Expected output (sample)
SEVERITY QUEUE STATE visible / age / sent_1h ACTION P1 reprocess-worker-queue WEDGED 18420 / 2734s / 22100 Consumers stuck — check ECS service reprocess-worker, likely poison pill P1 billing-events-queue WEDGED 812 / 1890s / 940 Visibility timeout > processing time; bump VisibilityTimeout or fix slow handler P2 analytics-ingest-queue STARVING 0 / 0s / 0 Upstream producer silent for >1h; check kinesis-firehose-ingest P3 emails-outbound-queue DRAINING 1247 / 12s / 8200 Healthy burst, draining normally -- notifications-fanout-dlq HEALTHY 0 / 0s / 3 No action
Caveats & tips
- ApproximateAgeOfOldestMessage has up to 1 minute eventual-consistency lag — don't trigger alerts on a single sample.

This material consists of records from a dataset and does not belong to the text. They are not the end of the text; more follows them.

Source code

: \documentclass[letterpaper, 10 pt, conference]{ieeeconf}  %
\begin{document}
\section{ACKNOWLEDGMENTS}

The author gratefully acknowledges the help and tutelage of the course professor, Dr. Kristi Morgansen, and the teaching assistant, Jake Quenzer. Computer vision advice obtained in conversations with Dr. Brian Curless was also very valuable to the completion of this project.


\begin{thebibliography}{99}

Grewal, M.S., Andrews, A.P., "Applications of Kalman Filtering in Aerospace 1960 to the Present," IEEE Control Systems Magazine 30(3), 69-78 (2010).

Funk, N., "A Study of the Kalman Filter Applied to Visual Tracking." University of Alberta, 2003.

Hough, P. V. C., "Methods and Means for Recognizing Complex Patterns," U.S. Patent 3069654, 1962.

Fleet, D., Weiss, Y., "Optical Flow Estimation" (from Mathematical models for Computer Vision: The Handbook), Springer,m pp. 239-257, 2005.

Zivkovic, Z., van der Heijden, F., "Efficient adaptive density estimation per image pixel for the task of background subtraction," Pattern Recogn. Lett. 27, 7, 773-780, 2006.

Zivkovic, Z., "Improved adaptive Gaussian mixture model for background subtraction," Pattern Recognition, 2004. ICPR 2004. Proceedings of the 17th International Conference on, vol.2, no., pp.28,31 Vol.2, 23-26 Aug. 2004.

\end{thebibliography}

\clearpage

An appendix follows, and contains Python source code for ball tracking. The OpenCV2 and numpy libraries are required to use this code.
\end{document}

- Cross-account queues won't show up in list-queues; run per-account with --profile if you have a multi-account worker fleet.
- NumberOfMessagesSent is a 5-min-resolution metric in CloudWatch standard; the 1h Sum is reliable but sub-minute spikes are invisible.
- FIFO queues append .fifo to QueueName — basename strips the URL but keeps the suffix, which is correct for the CloudWatch dimension.